The week will start beating, as the Asian session will be rich in data. Starting from Japan's GDP to the trade balance of China. For the European and US trading session, there will also be enough economic data. GDP and industrial production in the UK and trade balance. For Canada - starting new homes and later for the US - JOLTS new jobs.

Tuesday will be a bit lighter as during the Asian trading session we only have business confidence from Australia. Again Britain will be in focus in the morning with data on hourly wages and the number of unemployed, as well as the change in employment. Unemployment will be the key indicator, of course, for the labor market.
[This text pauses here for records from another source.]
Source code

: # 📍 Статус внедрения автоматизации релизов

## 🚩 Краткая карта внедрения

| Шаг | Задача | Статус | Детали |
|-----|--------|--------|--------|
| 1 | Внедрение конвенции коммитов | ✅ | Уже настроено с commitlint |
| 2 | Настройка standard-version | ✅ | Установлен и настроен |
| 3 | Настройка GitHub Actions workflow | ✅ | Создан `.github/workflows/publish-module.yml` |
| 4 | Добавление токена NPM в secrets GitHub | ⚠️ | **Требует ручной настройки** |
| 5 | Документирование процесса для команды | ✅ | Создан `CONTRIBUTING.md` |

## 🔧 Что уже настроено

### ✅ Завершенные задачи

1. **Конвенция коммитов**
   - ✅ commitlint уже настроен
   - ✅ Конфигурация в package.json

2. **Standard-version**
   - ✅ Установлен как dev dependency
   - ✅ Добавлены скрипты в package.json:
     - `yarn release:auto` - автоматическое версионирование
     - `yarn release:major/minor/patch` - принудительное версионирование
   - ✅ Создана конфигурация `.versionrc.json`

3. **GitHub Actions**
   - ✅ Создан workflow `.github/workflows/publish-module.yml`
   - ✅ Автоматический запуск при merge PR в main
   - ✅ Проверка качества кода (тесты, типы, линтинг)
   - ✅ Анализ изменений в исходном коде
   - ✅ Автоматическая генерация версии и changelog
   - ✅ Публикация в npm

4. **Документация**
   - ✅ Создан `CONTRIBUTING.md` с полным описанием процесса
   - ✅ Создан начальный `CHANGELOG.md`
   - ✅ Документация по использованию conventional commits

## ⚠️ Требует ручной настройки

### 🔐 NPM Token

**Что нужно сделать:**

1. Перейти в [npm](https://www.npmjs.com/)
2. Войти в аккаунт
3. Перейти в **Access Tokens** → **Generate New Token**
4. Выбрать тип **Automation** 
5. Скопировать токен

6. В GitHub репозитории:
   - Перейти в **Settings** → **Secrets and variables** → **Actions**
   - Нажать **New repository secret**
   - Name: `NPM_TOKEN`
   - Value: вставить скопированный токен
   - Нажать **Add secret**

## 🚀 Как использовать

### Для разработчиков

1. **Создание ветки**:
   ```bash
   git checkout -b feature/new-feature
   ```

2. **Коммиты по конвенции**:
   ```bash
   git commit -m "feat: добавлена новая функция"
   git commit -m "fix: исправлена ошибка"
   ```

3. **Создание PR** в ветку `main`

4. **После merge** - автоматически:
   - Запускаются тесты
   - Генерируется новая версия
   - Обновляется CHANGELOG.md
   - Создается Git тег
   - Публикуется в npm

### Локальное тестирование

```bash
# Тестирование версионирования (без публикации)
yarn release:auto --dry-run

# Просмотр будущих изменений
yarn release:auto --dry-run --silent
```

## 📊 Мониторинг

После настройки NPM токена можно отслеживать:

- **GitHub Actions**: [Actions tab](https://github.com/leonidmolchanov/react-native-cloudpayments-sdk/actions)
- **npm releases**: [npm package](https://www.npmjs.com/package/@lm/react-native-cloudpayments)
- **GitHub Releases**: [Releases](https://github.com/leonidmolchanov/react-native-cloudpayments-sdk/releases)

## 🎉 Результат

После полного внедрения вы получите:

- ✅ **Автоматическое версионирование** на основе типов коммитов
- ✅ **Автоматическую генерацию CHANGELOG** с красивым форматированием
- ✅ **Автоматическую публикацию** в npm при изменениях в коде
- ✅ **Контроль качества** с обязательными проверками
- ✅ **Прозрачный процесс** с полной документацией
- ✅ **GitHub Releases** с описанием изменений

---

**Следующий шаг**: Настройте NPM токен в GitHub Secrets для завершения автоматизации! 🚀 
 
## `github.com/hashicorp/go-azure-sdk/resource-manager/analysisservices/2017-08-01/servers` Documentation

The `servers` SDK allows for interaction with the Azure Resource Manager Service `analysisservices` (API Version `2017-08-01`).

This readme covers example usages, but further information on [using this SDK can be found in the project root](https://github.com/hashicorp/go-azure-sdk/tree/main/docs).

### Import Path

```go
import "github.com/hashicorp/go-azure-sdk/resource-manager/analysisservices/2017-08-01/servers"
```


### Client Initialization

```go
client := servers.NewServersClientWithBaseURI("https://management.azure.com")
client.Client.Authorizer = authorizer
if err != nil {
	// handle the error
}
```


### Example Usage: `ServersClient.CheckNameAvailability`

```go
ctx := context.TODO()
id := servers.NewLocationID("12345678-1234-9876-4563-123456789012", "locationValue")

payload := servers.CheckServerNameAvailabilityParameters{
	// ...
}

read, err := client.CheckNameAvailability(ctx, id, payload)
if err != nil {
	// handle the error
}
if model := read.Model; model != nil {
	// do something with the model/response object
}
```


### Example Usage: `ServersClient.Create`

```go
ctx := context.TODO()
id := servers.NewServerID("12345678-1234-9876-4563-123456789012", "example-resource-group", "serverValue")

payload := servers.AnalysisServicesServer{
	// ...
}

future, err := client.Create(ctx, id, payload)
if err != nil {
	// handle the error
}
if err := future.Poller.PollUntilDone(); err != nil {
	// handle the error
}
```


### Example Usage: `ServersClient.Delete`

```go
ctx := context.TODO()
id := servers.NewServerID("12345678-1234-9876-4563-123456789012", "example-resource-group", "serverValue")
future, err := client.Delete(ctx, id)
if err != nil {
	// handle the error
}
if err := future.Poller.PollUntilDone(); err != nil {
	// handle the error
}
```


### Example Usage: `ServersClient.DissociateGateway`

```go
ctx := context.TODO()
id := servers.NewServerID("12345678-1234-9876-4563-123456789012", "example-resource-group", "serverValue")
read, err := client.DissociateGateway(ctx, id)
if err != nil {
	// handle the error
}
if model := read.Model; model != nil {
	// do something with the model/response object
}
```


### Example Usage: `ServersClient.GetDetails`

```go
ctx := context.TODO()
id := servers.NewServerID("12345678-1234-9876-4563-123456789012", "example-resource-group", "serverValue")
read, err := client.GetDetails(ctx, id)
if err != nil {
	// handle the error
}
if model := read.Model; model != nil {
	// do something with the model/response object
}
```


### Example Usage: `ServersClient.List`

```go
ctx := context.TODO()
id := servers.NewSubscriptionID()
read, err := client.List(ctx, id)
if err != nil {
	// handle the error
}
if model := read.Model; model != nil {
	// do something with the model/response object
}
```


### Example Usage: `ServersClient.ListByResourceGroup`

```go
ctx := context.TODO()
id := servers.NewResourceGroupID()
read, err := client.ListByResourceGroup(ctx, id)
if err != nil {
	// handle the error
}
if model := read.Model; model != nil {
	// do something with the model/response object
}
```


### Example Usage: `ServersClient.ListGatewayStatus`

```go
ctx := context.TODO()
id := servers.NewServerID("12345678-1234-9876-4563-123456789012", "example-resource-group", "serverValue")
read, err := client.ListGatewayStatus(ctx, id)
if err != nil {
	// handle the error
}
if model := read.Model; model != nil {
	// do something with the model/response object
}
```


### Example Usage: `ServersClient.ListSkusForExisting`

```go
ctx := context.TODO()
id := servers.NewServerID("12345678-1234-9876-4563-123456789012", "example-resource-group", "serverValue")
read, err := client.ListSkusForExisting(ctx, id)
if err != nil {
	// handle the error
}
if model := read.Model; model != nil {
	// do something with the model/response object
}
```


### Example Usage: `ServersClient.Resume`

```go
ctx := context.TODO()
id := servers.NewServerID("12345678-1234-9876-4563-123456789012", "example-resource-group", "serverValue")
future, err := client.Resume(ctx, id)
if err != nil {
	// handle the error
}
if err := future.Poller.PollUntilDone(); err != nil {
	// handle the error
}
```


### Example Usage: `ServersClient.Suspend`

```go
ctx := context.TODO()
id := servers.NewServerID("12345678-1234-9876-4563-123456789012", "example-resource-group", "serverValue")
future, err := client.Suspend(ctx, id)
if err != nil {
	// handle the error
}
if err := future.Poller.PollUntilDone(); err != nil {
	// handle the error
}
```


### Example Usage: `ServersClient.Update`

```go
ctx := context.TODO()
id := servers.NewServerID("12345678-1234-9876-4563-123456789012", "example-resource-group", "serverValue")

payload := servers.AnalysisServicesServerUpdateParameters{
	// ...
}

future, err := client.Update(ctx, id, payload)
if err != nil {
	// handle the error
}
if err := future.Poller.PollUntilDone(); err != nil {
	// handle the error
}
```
In the middle of the European session and shortly before the US, we expect the US PPI.

On Wednesday, the API data for oil reserves will start with the start of Asia, and again WESTPAC Australia's consumer confidence for Australia will move the Australian dollar. Later we have CPI and PPI for China. A little before 12 pm the European indices and the euro will expect Mario Draghi's statement, which will confirm the previous one. Before opening the US, we will see the oil inventory and CPI data.

Thursday, in the middle of the Asian session, the "Australian" will be in focus, looking for labor market data - unemployment and change in employment. Just before the start of Europe, we will see the German CPI data, and then we expect industrial production for the Eurozone. At 15:30, the original US aid applications will be released.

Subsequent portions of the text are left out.